(Stored entries)
>>>>
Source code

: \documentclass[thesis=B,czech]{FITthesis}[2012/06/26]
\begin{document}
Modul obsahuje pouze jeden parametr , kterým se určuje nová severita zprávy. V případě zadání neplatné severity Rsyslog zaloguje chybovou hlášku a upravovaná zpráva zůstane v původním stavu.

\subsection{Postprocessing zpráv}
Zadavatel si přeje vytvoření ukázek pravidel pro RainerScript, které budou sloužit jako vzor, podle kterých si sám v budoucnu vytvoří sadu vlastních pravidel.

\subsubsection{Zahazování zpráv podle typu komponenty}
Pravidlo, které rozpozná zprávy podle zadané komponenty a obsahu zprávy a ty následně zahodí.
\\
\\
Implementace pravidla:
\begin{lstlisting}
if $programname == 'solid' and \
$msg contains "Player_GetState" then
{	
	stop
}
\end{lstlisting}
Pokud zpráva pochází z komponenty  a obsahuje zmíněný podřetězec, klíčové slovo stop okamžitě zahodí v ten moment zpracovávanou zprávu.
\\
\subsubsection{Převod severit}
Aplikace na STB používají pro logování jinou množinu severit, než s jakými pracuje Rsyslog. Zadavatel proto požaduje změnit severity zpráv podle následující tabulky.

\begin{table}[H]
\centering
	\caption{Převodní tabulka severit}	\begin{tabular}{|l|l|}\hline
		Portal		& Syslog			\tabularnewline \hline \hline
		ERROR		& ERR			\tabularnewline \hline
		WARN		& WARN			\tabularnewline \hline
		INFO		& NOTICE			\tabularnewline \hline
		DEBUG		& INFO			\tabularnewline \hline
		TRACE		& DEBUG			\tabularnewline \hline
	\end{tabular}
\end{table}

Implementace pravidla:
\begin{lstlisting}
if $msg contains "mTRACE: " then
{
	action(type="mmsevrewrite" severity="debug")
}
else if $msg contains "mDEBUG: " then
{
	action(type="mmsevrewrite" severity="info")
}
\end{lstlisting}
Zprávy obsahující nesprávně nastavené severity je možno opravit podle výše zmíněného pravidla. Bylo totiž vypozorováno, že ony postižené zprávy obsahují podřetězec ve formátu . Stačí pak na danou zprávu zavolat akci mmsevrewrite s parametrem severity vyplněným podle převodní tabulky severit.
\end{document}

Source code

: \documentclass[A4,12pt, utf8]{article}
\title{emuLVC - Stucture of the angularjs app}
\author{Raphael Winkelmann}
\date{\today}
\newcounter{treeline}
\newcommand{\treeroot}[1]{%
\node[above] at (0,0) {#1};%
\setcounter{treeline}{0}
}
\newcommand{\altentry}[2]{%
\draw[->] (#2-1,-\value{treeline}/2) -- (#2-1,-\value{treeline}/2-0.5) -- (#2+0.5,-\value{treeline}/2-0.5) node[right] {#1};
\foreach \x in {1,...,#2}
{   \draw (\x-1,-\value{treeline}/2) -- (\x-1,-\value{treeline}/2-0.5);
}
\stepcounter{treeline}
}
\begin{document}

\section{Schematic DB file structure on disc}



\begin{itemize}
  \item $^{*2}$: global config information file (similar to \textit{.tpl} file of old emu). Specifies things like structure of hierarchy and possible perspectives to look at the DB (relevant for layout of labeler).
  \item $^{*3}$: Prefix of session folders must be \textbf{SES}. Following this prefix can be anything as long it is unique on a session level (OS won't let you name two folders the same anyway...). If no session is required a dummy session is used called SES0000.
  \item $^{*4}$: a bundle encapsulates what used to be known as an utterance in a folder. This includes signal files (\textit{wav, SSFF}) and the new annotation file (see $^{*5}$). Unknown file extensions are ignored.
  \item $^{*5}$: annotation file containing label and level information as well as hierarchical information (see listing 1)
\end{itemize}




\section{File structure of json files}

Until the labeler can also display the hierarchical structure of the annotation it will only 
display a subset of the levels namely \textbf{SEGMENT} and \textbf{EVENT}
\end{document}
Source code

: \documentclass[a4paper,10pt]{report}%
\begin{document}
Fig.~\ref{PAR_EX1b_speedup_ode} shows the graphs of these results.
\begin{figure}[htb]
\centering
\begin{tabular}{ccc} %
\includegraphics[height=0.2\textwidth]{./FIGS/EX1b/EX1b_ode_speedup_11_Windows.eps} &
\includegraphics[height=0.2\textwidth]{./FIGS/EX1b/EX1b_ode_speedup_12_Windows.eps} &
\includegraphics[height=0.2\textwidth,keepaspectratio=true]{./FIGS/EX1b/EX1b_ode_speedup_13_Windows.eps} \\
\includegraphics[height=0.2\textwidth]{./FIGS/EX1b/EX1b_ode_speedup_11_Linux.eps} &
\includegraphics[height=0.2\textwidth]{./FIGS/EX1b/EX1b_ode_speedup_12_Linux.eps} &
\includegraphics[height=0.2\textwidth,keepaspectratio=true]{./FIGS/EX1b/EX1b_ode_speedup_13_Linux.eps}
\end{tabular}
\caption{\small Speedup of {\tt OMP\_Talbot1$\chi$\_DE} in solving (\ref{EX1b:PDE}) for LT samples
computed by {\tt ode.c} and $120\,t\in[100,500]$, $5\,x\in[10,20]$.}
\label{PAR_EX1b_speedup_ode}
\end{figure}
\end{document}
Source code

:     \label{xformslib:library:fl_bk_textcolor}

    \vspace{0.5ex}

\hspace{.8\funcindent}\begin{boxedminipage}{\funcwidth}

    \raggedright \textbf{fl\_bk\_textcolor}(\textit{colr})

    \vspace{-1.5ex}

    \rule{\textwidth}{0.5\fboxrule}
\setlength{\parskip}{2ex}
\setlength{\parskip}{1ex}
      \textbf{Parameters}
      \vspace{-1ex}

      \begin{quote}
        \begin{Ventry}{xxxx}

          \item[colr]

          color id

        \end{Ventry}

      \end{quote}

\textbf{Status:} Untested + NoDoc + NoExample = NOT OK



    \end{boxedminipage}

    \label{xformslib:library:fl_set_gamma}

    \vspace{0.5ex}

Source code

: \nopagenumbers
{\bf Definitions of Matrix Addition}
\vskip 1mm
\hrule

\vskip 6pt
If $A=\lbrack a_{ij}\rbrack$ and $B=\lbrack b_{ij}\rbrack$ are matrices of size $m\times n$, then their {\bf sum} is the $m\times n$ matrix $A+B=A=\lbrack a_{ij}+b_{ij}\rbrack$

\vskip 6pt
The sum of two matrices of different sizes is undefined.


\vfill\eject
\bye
<<<<
▶ **EXERCISE INSTRUCTIONS**:
All of the entries above are to be written out again exactly.

▶ **SOLUTION FOR THIS EXERCISE**:
Source code

: \documentclass[thesis=B,czech]{FITthesis}[2012/06/26]
\begin{document}
Modul obsahuje pouze jeden parametr , kterým se určuje nová severita zprávy. V případě zadání neplatné severity Rsyslog zaloguje chybovou hlášku a upravovaná zpráva zůstane v původním stavu.

\subsection{Postprocessing zpráv}
Zadavatel si přeje vytvoření ukázek pravidel pro RainerScript, které budou sloužit jako vzor, podle kterých si sám v budoucnu vytvoří sadu vlastních pravidel.

\subsubsection{Zahazování zpráv podle typu komponenty}
Pravidlo, které rozpozná zprávy podle zadané komponenty a obsahu zprávy a ty následně zahodí.
\\
\\
Implementace pravidla:
\begin{lstlisting}
if $programname == 'solid' and \
$msg contains "Player_GetState" then
{	
	stop
}
\end{lstlisting}
Pokud zpráva pochází z komponenty  a obsahuje zmíněný podřetězec, klíčové slovo stop okamžitě zahodí v ten moment zpracovávanou zprávu.
\\
\subsubsection{Převod severit}
Aplikace na STB používají pro logování jinou množinu severit, než s jakými pracuje Rsyslog. Zadavatel proto požaduje změnit severity zpráv podle následující tabulky.

\begin{table}[H]
\centering
	\caption{Převodní tabulka severit}	\begin{tabular}{|l|l|}\hline
		Portal		& Syslog			\tabularnewline \hline \hline
		ERROR		& ERR			\tabularnewline \hline
		WARN		& WARN			\tabularnewline \hline
		INFO		& NOTICE			\tabularnewline \hline
		DEBUG		& INFO			\tabularnewline \hline
		TRACE		& DEBUG			\tabularnewline \hline
	\end{tabular}
\end{table}

Implementace pravidla:
\begin{lstlisting}
if $msg contains "mTRACE: " then
{
	action(type="mmsevrewrite" severity="debug")
}
else if $msg contains "mDEBUG: " then
{
	action(type="mmsevrewrite" severity="info")
}
\end{lstlisting}
Zprávy obsahující nesprávně nastavené severity je možno opravit podle výše zmíněného pravidla. Bylo totiž vypozorováno, že ony postižené zprávy obsahují podřetězec ve formátu . Stačí pak na danou zprávu zavolat akci mmsevrewrite s parametrem severity vyplněným podle převodní tabulky severit.
\end{document}

Source code

: \documentclass[A4,12pt, utf8]{article}
\title{emuLVC - Stucture of the angularjs app}
\author{Raphael Winkelmann}
\date{\today}
\newcounter{treeline}
\newcommand{\treeroot}[1]{%
\node[above] at (0,0) {#1};%
\setcounter{treeline}{0}
}
\newcommand{\altentry}[2]{%
\draw[->] (#2-1,-\value{treeline}/2) -- (#2-1,-\value{treeline}/2-0.5) -- (#2+0.5,-\value{treeline}/2-0.5) node[right] {#1};
\foreach \x in {1,...,#2}
{   \draw (\x-1,-\value{treeline}/2) -- (\x-1,-\value{treeline}/2-0.5);
}
\stepcounter{treeline}
}
\begin{document}

\section{Schematic DB file structure on disc}



\begin{itemize}
  \item $^{*2}$: global config information file (similar to \textit{.tpl} file of old emu). Specifies things like structure of hierarchy and possible perspectives to look at the DB (relevant for layout of labeler).
  \item $^{*3}$: Prefix of session folders must be \textbf{SES}. Following this prefix can be anything as long it is unique on a session level (OS won't let you name two folders the same anyway...). If no session is required a dummy session is used called SES0000.
  \item $^{*4}$: a bundle encapsulates what used to be known as an utterance in a folder. This includes signal files (\textit{wav, SSFF}) and the new annotation file (see $^{*5}$). Unknown file extensions are ignored.
  \item $^{*5}$: annotation file containing label and level information as well as hierarchical information (see listing 1)
\end{itemize}




\section{File structure of json files}

Until the labeler can also display the hierarchical structure of the annotation it will only 
display a subset of the levels namely \textbf{SEGMENT} and \textbf{EVENT}
\end{document}
Source code

: \documentclass[a4paper,10pt]{report}%
\begin{document}
Fig.~\ref{PAR_EX1b_speedup_ode} shows the graphs of these results.
\begin{figure}[htb]
\centering
\begin{tabular}{ccc} %
\includegraphics[height=0.2\textwidth]{./FIGS/EX1b/EX1b_ode_speedup_11_Windows.eps} &
\includegraphics[height=0.2\textwidth]{./FIGS/EX1b/EX1b_ode_speedup_12_Windows.eps} &
\includegraphics[height=0.2\textwidth,keepaspectratio=true]{./FIGS/EX1b/EX1b_ode_speedup_13_Windows.eps} \\
\includegraphics[height=0.2\textwidth]{./FIGS/EX1b/EX1b_ode_speedup_11_Linux.eps} &
\includegraphics[height=0.2\textwidth]{./FIGS/EX1b/EX1b_ode_speedup_12_Linux.eps} &
\includegraphics[height=0.2\textwidth,keepaspectratio=true]{./FIGS/EX1b/EX1b_ode_speedup_13_Linux.eps}
\end{tabular}
\caption{\small Speedup of {\tt OMP\_Talbot1$\chi$\_DE} in solving (\ref{EX1b:PDE}) for LT samples
computed by {\tt ode.c} and $120\,t\in[100,500]$, $5\,x\in[10,20]$.}
\label{PAR_EX1b_speedup_ode}
\end{figure}
\end{document}
Source code

:     \label{xformslib:library:fl_bk_textcolor}

    \vspace{0.5ex}

\hspace{.8\funcindent}\begin{boxedminipage}{\funcwidth}

    \raggedright \textbf{fl\_bk\_textcolor}(\textit{colr})

    \vspace{-1.5ex}

    \rule{\textwidth}{0.5\fboxrule}
\setlength{\parskip}{2ex}
\setlength{\parskip}{1ex}
      \textbf{Parameters}
      \vspace{-1ex}

      \begin{quote}
        \begin{Ventry}{xxxx}

          \item[colr]

          color id

        \end{Ventry}

      \end{quote}

\textbf{Status:} Untested + NoDoc + NoExample = NOT OK



    \end{boxedminipage}

    \label{xformslib:library:fl_set_gamma}

    \vspace{0.5ex}

Source code

: \nopagenumbers
{\bf Definitions of Matrix Addition}
\vskip 1mm
\hrule

\vskip 6pt
If $A=\lbrack a_{ij}\rbrack$ and $B=\lbrack b_{ij}\rbrack$ are matrices of size $m\times n$, then their {\bf sum} is the $m\times n$ matrix $A+B=A=\lbrack a_{ij}+b_{ij}\rbrack$

\vskip 6pt
The sum of two matrices of different sizes is undefined.


\vfill\eject
\bye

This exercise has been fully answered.